Nov 21 - The Federal Home Loan Bank of New York has announced today that, as a result of the uncertainty posed by provisions of the Dodd-Frank Wall Street Reform and Consumer Protection Act and rules promulgated by the Consumer Financial Protection Bureau, it plans to stop processing international wire transfers for its members on Dec. 31, 2012.
“We pride ourselves in being an advances bank for our members,” said Alfred A. DelliBovi, president and CEO of the Federal Home Loan Bank of New York. “International third-party wire transfers are a non-core service we have offered for member lenders in our district. With the looming regulatory hurdles being placed on this service, we have concluded that it is prudent for the bank to no longer offer this service at year-end.”
The bank began processing international wires for its members on a very limited basis in the mid-1990s. Member requests to process international wires slowly increased. In 2006, the bank contracted with a correspondent bank to process the wires. In 2008, the bank offered members the ability to process international wire transfers through its 1Linksm system; currently, approximately 86 percent of international wire transfers are processed through 1Linksm.

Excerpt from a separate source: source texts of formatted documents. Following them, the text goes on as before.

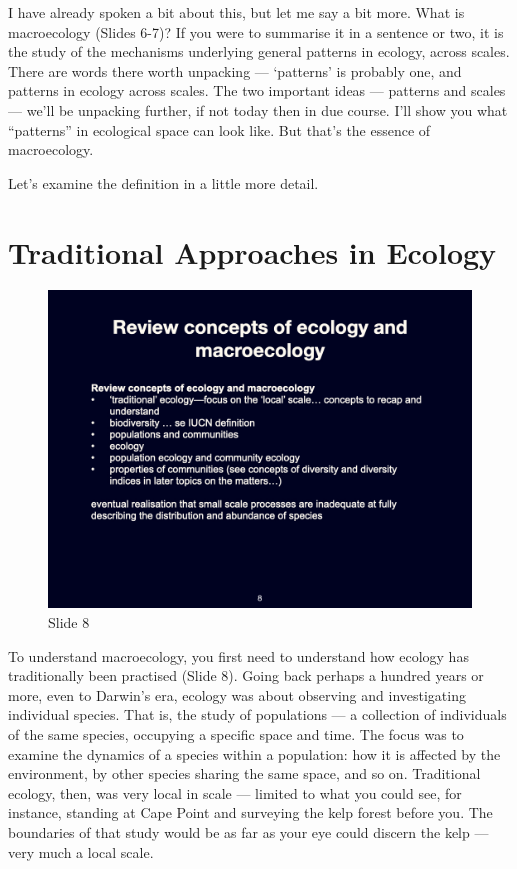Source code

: \documentclass[
  10pt,
]{book}
\begin{document}
I have already spoken a bit about this, but let me say a bit more. What
is macroecology (Slides 6-7)? If you were to summarise it in a sentence
or two, it is the study of the mechanisms underlying general patterns in
ecology, across scales. There are words there worth unpacking ---
`patterns' is probably one, and patterns in ecology across scales. The
two important ideas --- patterns and scales --- we'll be unpacking
further, if not today then in due course. I'll show you what
``patterns'' in ecological space can look like. But that's the essence
of macroecology.

Let's examine the definition in a little more detail.

\section{Traditional Approaches in
Ecology}\label{traditional-approaches-in-ecology}

\begin{figure}[ht]
\centering
\includegraphics[width=0.8\linewidth]{../images/BDC334/BDC334-008.jpeg}
\caption*{Slide 8}
\end{figure}

To understand macroecology, you first need to understand how ecology has
traditionally been practised (Slide 8). Going back perhaps a hundred
years or more, even to Darwin's era, ecology was about observing and
investigating individual species. That is, the study of populations ---
a collection of individuals of the same species, occupying a specific
space and time. The focus was to examine the dynamics of a species
within a population: how it is affected by the environment, by other
species sharing the same space, and so on. Traditional ecology, then,
was very local in scale --- limited to what you could see, for instance,
standing at Cape Point and surveying the kelp forest before you. The
boundaries of that study would be as far as your eye could discern the
kelp --- very much a local scale.
\end{document}

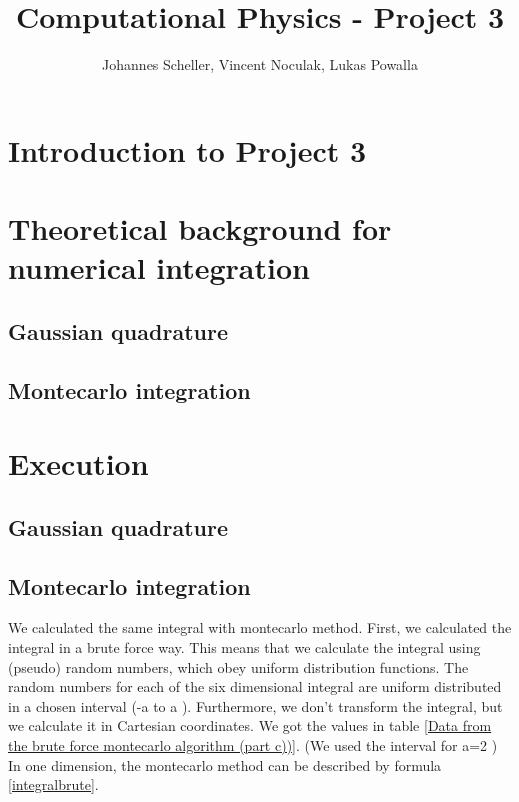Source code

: \documentclass[10pt,a4paper]{article}
\author{Johannes Scheller, Vincent Noculak, Lukas Powalla}
\title{Computational Physics - Project 3}
\begin{document}
\maketitle
\newpage
\tableofcontents
\newpage
\section{Introduction to Project 3}

\section{Theoretical background for numerical integration}

\subsection{Gaussian quadrature}

\subsection{Montecarlo integration}

\section{Execution}

\subsection{Gaussian quadrature}

\subsection{Montecarlo integration}

We calculated the same integral with montecarlo method. First, we calculated the integral in a brute force way. This means that we calculate the integral using (pseudo) random numbers, which obey uniform distribution functions. The random numbers for each of the six dimensional integral are uniform distributed in a chosen interval (-a to a ). Furthermore, we don't transform the integral, but we calculate it in Cartesian coordinates. We got the values in table \ref{Data from the brute force montecarlo algorithm (part c))}. (We used the interval for a=2 ) In one dimension, the montecarlo method can be described by formula \ref{integralbrute}. 
\end{document}
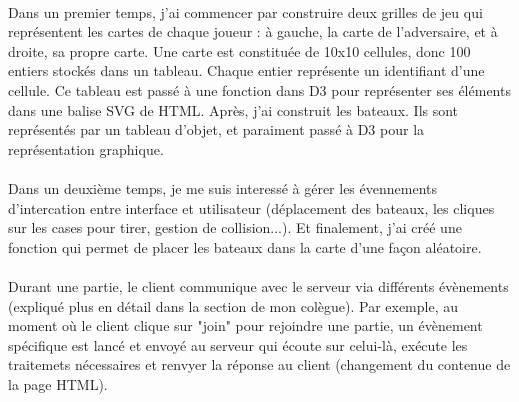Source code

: \documentclass[a4paper, 11pt]{article}
\begin{document}
\paragraph{} Dans un premier temps, j'ai commencer par construire deux grilles de jeu qui représentent les cartes de chaque joueur : à
gauche, la carte de l'adversaire, et à droite, sa propre carte. Une carte est constituée de 10x10 cellules, donc 100 entiers stockés dans
un tableau. Chaque entier représente un identifiant d'une cellule. Ce tableau est passé à une fonction dans D3 pour représenter ses 
éléments dans une balise SVG de HTML. Après, j'ai construit les bateaux. Ils sont représentés par un tableau d'objet, et paraiment 
passé à D3 pour la représentation graphique.
\paragraph{} Dans un deuxième temps, je me suis interessé à gérer les évennements d'intercation entre interface et utilisateur (déplacement
des bateaux, les cliques sur les cases pour tirer, gestion de collision...). Et finalement, j'ai créé une fonction qui permet de placer les
bateaux dans la carte d'une façon aléatoire.
\paragraph{} Durant une partie, le client communique avec le serveur via différents évènements (expliqué plus en détail dans la section de mon colègue). Par exemple,
au moment où le client clique sur "join" pour rejoindre une partie, un évènement spécifique est lancé et envoyé au serveur qui écoute sur celui-là, exécute
les traitemets nécessaires et renvyer la réponse au client (changement du contenue de la page HTML).
\end{document}
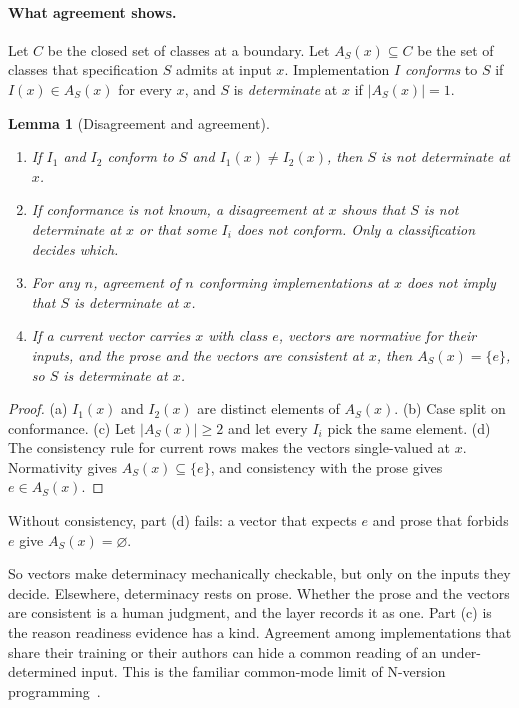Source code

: \documentclass[11pt]{article}
\newtheorem{lemma}[proposition]{Lemma}
\theoremstyle{definition}
\theoremstyle{remark}
\begin{document}
\paragraph{What agreement shows.} Let $C$ be the closed set of classes at a boundary. Let
$A_S(x)\subseteq C$ be the set of classes that specification $S$ admits at input $x$. Implementation
$I$ \emph{conforms} to $S$ if $I(x)\in A_S(x)$ for every $x$, and $S$ is \emph{determinate} at $x$
if $|A_S(x)|=1$.

\begin{lemma}[Disagreement and agreement]\label{lem:agree}
\leavevmode
\begin{enumerate}[label=(\alph*),itemsep=1pt]
\item If $I_1$ and $I_2$ conform to $S$ and $I_1(x)\ne I_2(x)$, then $S$ is not determinate at $x$.
\item If conformance is not known, a disagreement at $x$ shows that $S$ is not determinate at $x$
  \emph{or} that some $I_i$ does not conform. Only a classification decides which.
\item For any $n$, agreement of $n$ conforming implementations at $x$ does not imply that $S$ is
  determinate at $x$.
\item If a current vector carries $x$ with class $e$, vectors are normative for their inputs, and
  the prose and the vectors are consistent at $x$, then $A_S(x)=\{e\}$, so $S$ is determinate at $x$.
\end{enumerate}
\end{lemma}
\begin{proof}
(a) $I_1(x)$ and $I_2(x)$ are distinct elements of $A_S(x)$. (b) Case split on conformance.
(c) Let $|A_S(x)|\ge2$ and let every $I_i$ pick the same element. (d) The consistency rule for
current rows makes the vectors single-valued at $x$. Normativity gives $A_S(x)\subseteq\{e\}$, and
consistency with the prose gives $e\in A_S(x)$.
\end{proof}
\noindent Without consistency, part (d) fails: a vector that expects $e$ and prose that forbids $e$
give $A_S(x)=\varnothing$.

So vectors make determinacy mechanically checkable, but only on the inputs they decide. Elsewhere,
determinacy rests on prose. Whether the prose and the vectors are consistent is a human judgment,
and the layer records it as one. Part (c) is the reason readiness evidence has a kind. Agreement
among implementations that share their training or their authors can hide a common reading of an
under-determined input. This is the familiar common-mode limit of N-version
programming~\cite{knight1986}.
\end{document}
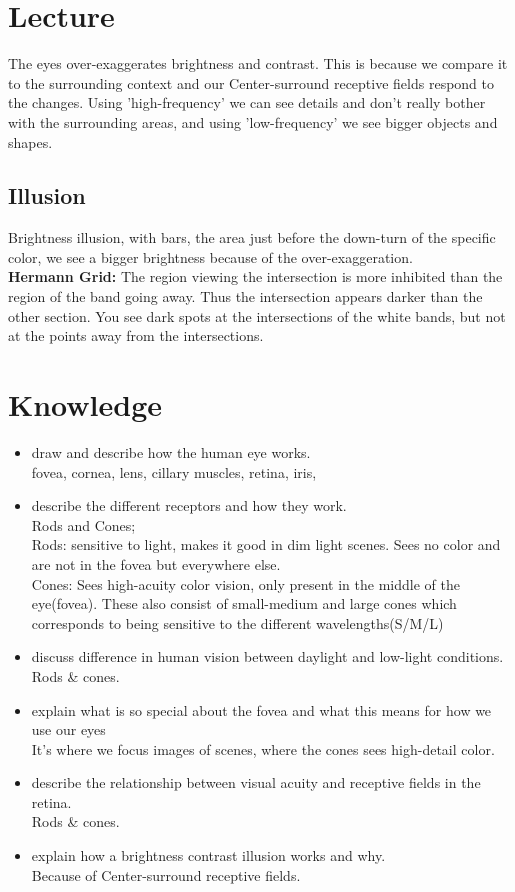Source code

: \documentclass{article}
\begin{document}
\section{Lecture}
The eyes over-exaggerates brightness and contrast. This is because we compare it to the surrounding context and our Center-surround receptive fields respond to the changes.
Using 'high-frequency' we can see details and don't really bother with the surrounding areas, and using 'low-frequency' we see bigger objects and shapes.\\
\subsection{Illusion}
Brightness illusion, with bars, the area just before the down-turn of the specific color, we see a bigger brightness because of the over-exaggeration.\\
\textbf{Hermann Grid:}
The region viewing the intersection is more inhibited than the region of the band going away. Thus the intersection appears darker than the other section. You see dark spots at the intersections of the white bands, but not at the points away from the intersections.\\
\section{Knowledge}
\begin{itemize}
  \item draw and describe how the human eye works.\\
    fovea, cornea, lens, cillary muscles, retina, iris, 
  \item describe the different receptors and how they work.\\
    Rods and Cones;\\
    Rods: sensitive to light, makes it good in dim light scenes. Sees no color and are not in the fovea but everywhere else.\\
    Cones: Sees high-acuity color vision, only present in the middle of the eye(fovea). These also consist of small-medium and large cones which corresponds to being sensitive to the different wavelengths(S/M/L)
  \item discuss difference in human vision between daylight and low-light conditions.\\
    Rods \& cones.\\
  \item explain what is so special about the fovea and what this means for how we use our eyes\\
    It's where we focus images of scenes, where the cones sees high-detail color.
  \item describe the relationship between visual acuity and receptive fields in the retina.\\
    Rods \& cones.\\
  \item explain how a brightness contrast illusion works and why.\\
    Because of Center-surround receptive fields.\\
\end{itemize}
\end{document}
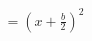 \documentclass[preview]{standalone}
\begin{document}
\begin{align*}
= \left(x + \frac{b}{2}\right)^2
\end{align*}
\end{document}
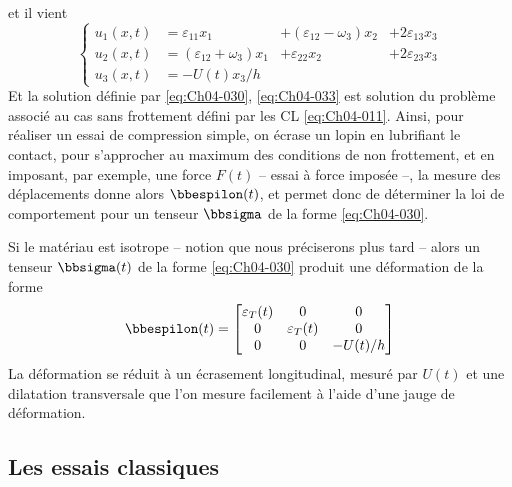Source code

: et il vient
\begin{equation}
    \left\{
    \begin{aligned}
        u_1(x,t) &= \varepsilon_{11}x_1 &+ (\varepsilon_{12} - \omega_3) x_2 &+ 2\varepsilon_{13}x_3 \\
        u_2(x,t) &= (\varepsilon_{12} + \omega_3) x_1 &+ \varepsilon_{22}x_2 &+ 2\varepsilon_{23}x_3 \\
        u_3(x,t) &= -U(t) x_3/h
    \end{aligned}
    \right.
    \label{eq:Ch04-033}
\end{equation}
Et la solution définie par \eqref{eq:Ch04-030}, \eqref{eq:Ch04-033} est solution du problème associé au cas sans frottement défini par les CL \eqref{eq:Ch04-011}.
Ainsi, pour réaliser un essai de compression simple, on écrase un lopin en lubrifiant le contact, pour s'approcher au maximum des conditions de non frottement, et en imposant, par exemple, une force $F(t)$ -- essai à force imposée --, la mesure des déplacements donne alors $\bbespilon(t)$, et permet donc de déterminer la loi de comportement pour un tenseur $\bbsigma$ de la forme \eqref{eq:Ch04-030}.

Si le matériau est isotrope -- notion que nous préciserons plus tard -- alors un tenseur $\bbsigma(t)$ de la forme \eqref{eq:Ch04-030} produit une déformation de la forme
\begin{equation}
    \bbespilon (t) = 
    \begin{bmatrix}
        \varepsilon_T(t) & 0 & 0 \\
        0 & \varepsilon_T (t) & 0 \\
        0 & 0 & -U(t)/h
    \end{bmatrix}
    \label{eq:Ch04-034}
\end{equation}
La déformation se réduit à un écrasement longitudinal, mesuré par $U(t)$ et une dilatation transversale que l'on mesure facilement à l'aide d'une jauge de déformation.

\subsection{Les essais 	classiques}
\endinput
L'essai de COffipreSSlon simple est le protoc)pe ries essais homo­gÈnes. L'idée de base est de réaliser un état àe contrainte et è2 déforma­tion hOTIXJgène qui peut alors être déterminé par des mesures glo::ales cl' ef­forts et de déformation. Pour les métaux et la plupart des soliàes, l'essai de base est "l'essai de traction", oU un barreau cylindrique de longueur i et de secticn S est SOU~lS à une force 18~gitudi~ale F . L'état de ~8~­trainte et de déformation a la même forme (30), (34) que pour l'essai de compression. 
F 
':tA On mesure -la force de trac tian FU;) -l'allongement longitudinal 


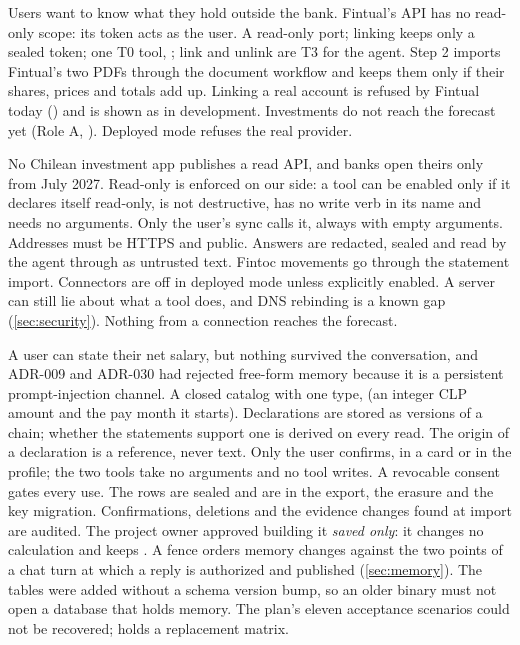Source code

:  Users want to know what they hold outside the bank. Fintual's API has no read-only scope: its token
acts as the user.
 A read-only  port; linking keeps only a sealed token; one T0 tool,
; link and unlink are T3 for the agent. Step 2 imports Fintual's two PDFs through the document
workflow and keeps them only if their shares, prices and totals add up. Linking a real account is refused by Fintual
today () and is shown as in development.
 Investments do not reach the forecast yet (Role A, ). Deployed mode refuses the
real provider.

 No Chilean investment app publishes a read API, and banks open theirs only from July 2027.
 Read-only is enforced on our side: a tool can be enabled only if it declares itself read-only, is
not destructive, has no write verb in its name and needs no arguments. Only the user's sync calls it, always with
empty arguments. Addresses must be HTTPS and public. Answers are redacted, sealed and read by the agent through
 as untrusted text. Fintoc movements go through the statement import. Connectors are off in
deployed mode unless explicitly enabled.
 A server can still lie about what a tool does, and DNS rebinding is a known gap
(\cref{sec:security}). Nothing from a connection reaches the forecast.

 A user can state their net salary, but nothing survived the conversation, and ADR-009 and ADR-030 had
rejected free-form memory because it is a persistent prompt-injection channel.
 A closed catalog  with one type,  (an integer CLP amount and the pay
month it starts). Declarations are stored as versions of a chain; whether the statements support one is derived on every
read. The origin of a declaration is a reference, never text. Only the user confirms, in a card or in the profile; the
two tools take no arguments and no tool writes. A revocable consent gates every use. The rows are sealed and are in the
export, the erasure and the key migration. Confirmations, deletions and the evidence changes found at import are audited.
 The project owner approved building it \emph{saved only}: it changes no calculation and keeps
. A fence orders memory changes against the two points of a chat turn at which a reply is authorized and
published (\cref{sec:memory}). The tables were added without a schema version bump, so an older binary must not open a
database that holds memory. The plan's eleven acceptance scenarios could not be recovered; 
holds a replacement matrix.

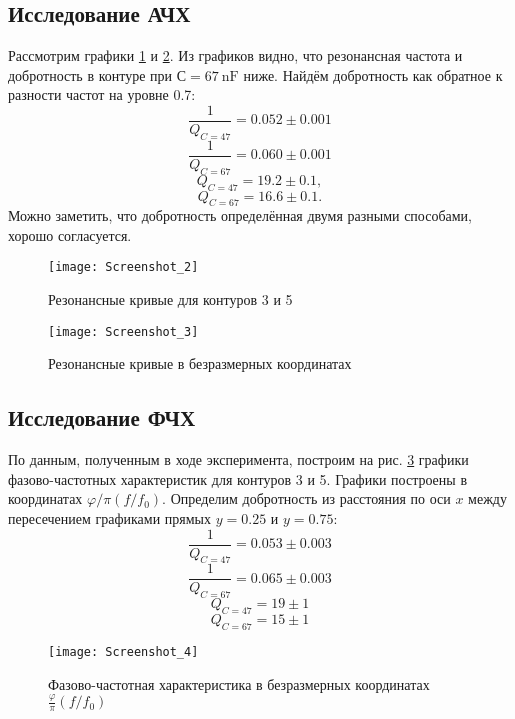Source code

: \documentclass[a4paper]{article}
\begin{document}
\subsection{Исследование АЧХ}
Рассмотрим графики \ref{fig:res} и \ref{fig:resless}. Из графиков видно, что резонансная частота и добротность в контуре при $ С = \SI{67}{\nano \farad} $ ниже. 
Найдём добротность как обратное к разности частот на уровне 0.7:
\begin{equation}
	\frac{1}{Q_{C=47}} = 0.052 \pm 0.001
\end{equation}
\begin{equation}
	\frac{1}{Q_{C=67}} = 0.060 \pm 0.001
\end{equation}
\begin{equation}\label{добр1}
	Q_{C=47} = 19.2 \pm 0.1,
\end{equation}
\begin{equation}\label{добр2}
	Q_{C=67} = 16.6 \pm 0.1.
\end{equation}
Можно заметить, что добротность определённая двумя разными способами, хорошо согласуется.
\begin{figure}[tbp]
	\centering
	\texttt{[image: Screenshot\_2]}
	\caption{Резонансные кривые для контуров 3 и 5}
	\label{fig:res}
\end{figure}
\begin{figure}
	\centering
	\texttt{[image: Screenshot\_3]}
	\caption{Резонансные кривые в безразмерных координатах}
	\label{fig:resless}
\end{figure}

\subsection{Исследование ФЧХ}

По данным, полученным в ходе эксперимента, построим на рис. \ref{fchh} графики фазово-частотных характеристик для контуров 3 и 5. Графики построены в координатах $ \varphi / \pi (f/f_0) $. Определим добротность из расстояния по оси $ x $ между пересечением графиками прямых $ y = 0.25 $ и $ y = 0.75 $:
\begin{equation*}
	\frac{1}{Q_{C=47}} = 0.053 \pm 0.003
\end{equation*}
\begin{equation*}
	\frac{1}{Q_{C=67}} = 0.065 \pm 0.003
\end{equation*}
\begin{equation*}
	Q_{C=47} = 19 \pm 1
\end{equation*}
\begin{equation*}
	Q_{C=67} = 15 \pm 1
\end{equation*}
\begin{figure}[tbp]
	\centering
	\texttt{[image: Screenshot\_4]}
	\caption{Фазово-частотная характеристика в безразмерных координатах $ \frac{\varphi}{\pi} (f / f_0) $}
	\label{fchh}
\end{figure}
\end{document}
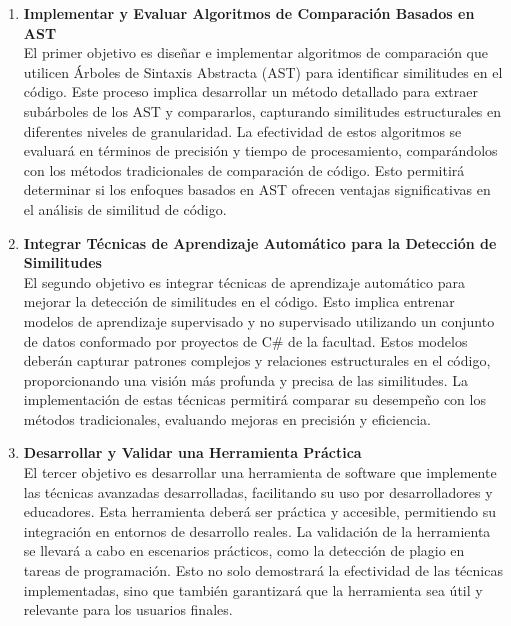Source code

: \renewcommand{\labelenumi}{\Roman{enumi}.}
\begin{enumerate}
	\item {\bf Implementar y Evaluar Algoritmos de Comparación Basados en AST}\\
	El primer objetivo es diseñar e implementar algoritmos de comparación que utilicen Árboles de Sintaxis Abstracta (AST) para identificar similitudes en el código. Este proceso implica desarrollar un método detallado para extraer subárboles de los AST y compararlos, capturando similitudes estructurales en diferentes niveles de granularidad. La efectividad de estos algoritmos se evaluará en términos de precisión y tiempo de procesamiento, comparándolos con los métodos tradicionales de comparación de código. Esto permitirá determinar si los enfoques basados en AST ofrecen ventajas significativas en el análisis de similitud de código.
	
	\item {\bf Integrar Técnicas de Aprendizaje Automático para la Detección de Similitudes} \\
El segundo objetivo es integrar técnicas de aprendizaje automático para mejorar la detección de similitudes en el código. Esto implica entrenar modelos de aprendizaje supervisado y no supervisado utilizando un conjunto de datos conformado por proyectos de C\# de la facultad. Estos modelos deberán capturar patrones complejos y relaciones estructurales en el código, proporcionando una visión más profunda y precisa de las similitudes. La implementación de estas técnicas permitirá comparar su desempeño con los métodos tradicionales, evaluando mejoras en precisión y eficiencia.

	\item {\bf Desarrollar y Validar una Herramienta Práctica} \\
El tercer objetivo es desarrollar una herramienta de software que implemente las técnicas avanzadas desarrolladas, facilitando su uso por desarrolladores y educadores. Esta herramienta deberá ser práctica y accesible, permitiendo su integración en entornos de desarrollo reales. La validación de la herramienta se llevará a cabo en escenarios prácticos, como la detección de plagio en tareas de programación. Esto no solo demostrará la efectividad de las técnicas implementadas, sino que también garantizará que la herramienta sea útil y relevante para los usuarios finales.


\end{enumerate}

The act was signed into law on July 21, 2010, and required the bureau to issue rules on remittance transfers. In turn, the bureau has issued rules to protect U.S. consumers who send money electronically to foreign countries, which are slated to take effect on Feb. 7, 2013. Previously, federal consumer protection rules had not applied to most of these wires.
Under the new rules and provisions, after Feb. 7, 2013, covered international wire transfers conducted by remittance transfer providers and sent by consumers in the United States to individuals and businesses in foreign countries will require appropriate disclosures prior to and at the time of payment; cancellation and refund rights; investigation and remedy of errors by remittance transfer providers; and liability standards for remittance transfer providers for the acts of their agents. As a result, the bank determined that the new potential risks associated with international wire transfers were too great for a non-core service.